ASSIGNMENT: If an entry holds a picture, skip the picture but copy everything else exactly.

DATA PROVIDED:
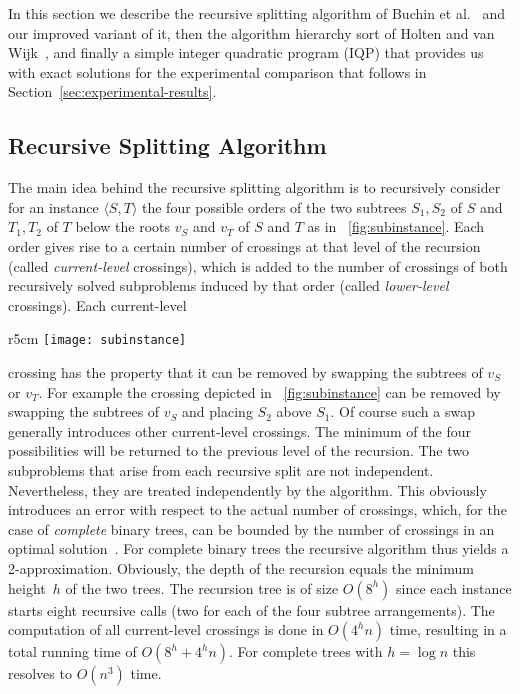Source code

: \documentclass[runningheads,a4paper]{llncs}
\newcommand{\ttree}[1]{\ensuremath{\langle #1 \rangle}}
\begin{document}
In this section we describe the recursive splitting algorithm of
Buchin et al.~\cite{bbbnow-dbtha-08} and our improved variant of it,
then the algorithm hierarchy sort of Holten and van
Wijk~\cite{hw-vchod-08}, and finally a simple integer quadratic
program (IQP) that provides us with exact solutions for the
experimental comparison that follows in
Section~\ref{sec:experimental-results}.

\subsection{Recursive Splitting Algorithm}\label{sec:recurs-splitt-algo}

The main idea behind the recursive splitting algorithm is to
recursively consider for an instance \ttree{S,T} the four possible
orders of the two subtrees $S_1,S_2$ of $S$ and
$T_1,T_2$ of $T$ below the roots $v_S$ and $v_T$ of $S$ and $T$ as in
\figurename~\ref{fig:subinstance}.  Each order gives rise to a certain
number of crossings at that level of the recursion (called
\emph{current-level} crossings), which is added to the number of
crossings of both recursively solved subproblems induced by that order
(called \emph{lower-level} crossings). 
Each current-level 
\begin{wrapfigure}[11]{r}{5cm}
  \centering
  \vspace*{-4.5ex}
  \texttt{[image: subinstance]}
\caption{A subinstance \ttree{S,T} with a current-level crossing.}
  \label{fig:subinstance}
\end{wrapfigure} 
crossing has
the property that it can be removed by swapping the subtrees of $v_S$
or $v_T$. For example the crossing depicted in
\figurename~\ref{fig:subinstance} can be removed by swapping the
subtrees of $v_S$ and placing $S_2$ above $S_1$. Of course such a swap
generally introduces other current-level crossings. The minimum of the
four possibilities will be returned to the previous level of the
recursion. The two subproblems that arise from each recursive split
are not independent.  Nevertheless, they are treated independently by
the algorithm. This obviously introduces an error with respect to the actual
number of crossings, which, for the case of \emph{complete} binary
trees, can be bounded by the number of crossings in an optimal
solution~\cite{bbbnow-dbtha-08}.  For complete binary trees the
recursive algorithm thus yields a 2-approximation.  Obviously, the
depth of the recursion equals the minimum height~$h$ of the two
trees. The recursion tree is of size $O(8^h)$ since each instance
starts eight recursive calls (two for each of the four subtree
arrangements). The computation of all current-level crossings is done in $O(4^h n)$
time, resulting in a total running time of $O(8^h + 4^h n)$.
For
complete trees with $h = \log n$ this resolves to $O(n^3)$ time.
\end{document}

RESPONSE TO THIS TASK:
Source code

: \documentclass[runningheads,a4paper]{llncs}
\newcommand{\ttree}[1]{\ensuremath{\langle #1 \rangle}}
\begin{document}
In this section we describe the recursive splitting algorithm of
Buchin et al.~\cite{bbbnow-dbtha-08} and our improved variant of it,
then the algorithm hierarchy sort of Holten and van
Wijk~\cite{hw-vchod-08}, and finally a simple integer quadratic
program (IQP) that provides us with exact solutions for the
experimental comparison that follows in
Section~\ref{sec:experimental-results}.

\subsection{Recursive Splitting Algorithm}\label{sec:recurs-splitt-algo}

The main idea behind the recursive splitting algorithm is to
recursively consider for an instance \ttree{S,T} the four possible
orders of the two subtrees $S_1,S_2$ of $S$ and
$T_1,T_2$ of $T$ below the roots $v_S$ and $v_T$ of $S$ and $T$ as in
\figurename~\ref{fig:subinstance}.  Each order gives rise to a certain
number of crossings at that level of the recursion (called
\emph{current-level} crossings), which is added to the number of
crossings of both recursively solved subproblems induced by that order
(called \emph{lower-level} crossings). 
Each current-level 
\begin{wrapfigure}[11]{r}{5cm}
  \centering
  \vspace*{-4.5ex}
  \texttt{[image: subinstance]}
\caption{A subinstance \ttree{S,T} with a current-level crossing.}
  \label{fig:subinstance}
\end{wrapfigure} 
crossing has
the property that it can be removed by swapping the subtrees of $v_S$
or $v_T$. For example the crossing depicted in
\figurename~\ref{fig:subinstance} can be removed by swapping the
subtrees of $v_S$ and placing $S_2$ above $S_1$. Of course such a swap
generally introduces other current-level crossings. The minimum of the
four possibilities will be returned to the previous level of the
recursion. The two subproblems that arise from each recursive split
are not independent.  Nevertheless, they are treated independently by
the algorithm. This obviously introduces an error with respect to the actual
number of crossings, which, for the case of \emph{complete} binary
trees, can be bounded by the number of crossings in an optimal
solution~\cite{bbbnow-dbtha-08}.  For complete binary trees the
recursive algorithm thus yields a 2-approximation.  Obviously, the
depth of the recursion equals the minimum height~$h$ of the two
trees. The recursion tree is of size $O(8^h)$ since each instance
starts eight recursive calls (two for each of the four subtree
arrangements). The computation of all current-level crossings is done in $O(4^h n)$
time, resulting in a total running time of $O(8^h + 4^h n)$.
For
complete trees with $h = \log n$ this resolves to $O(n^3)$ time.
\end{document}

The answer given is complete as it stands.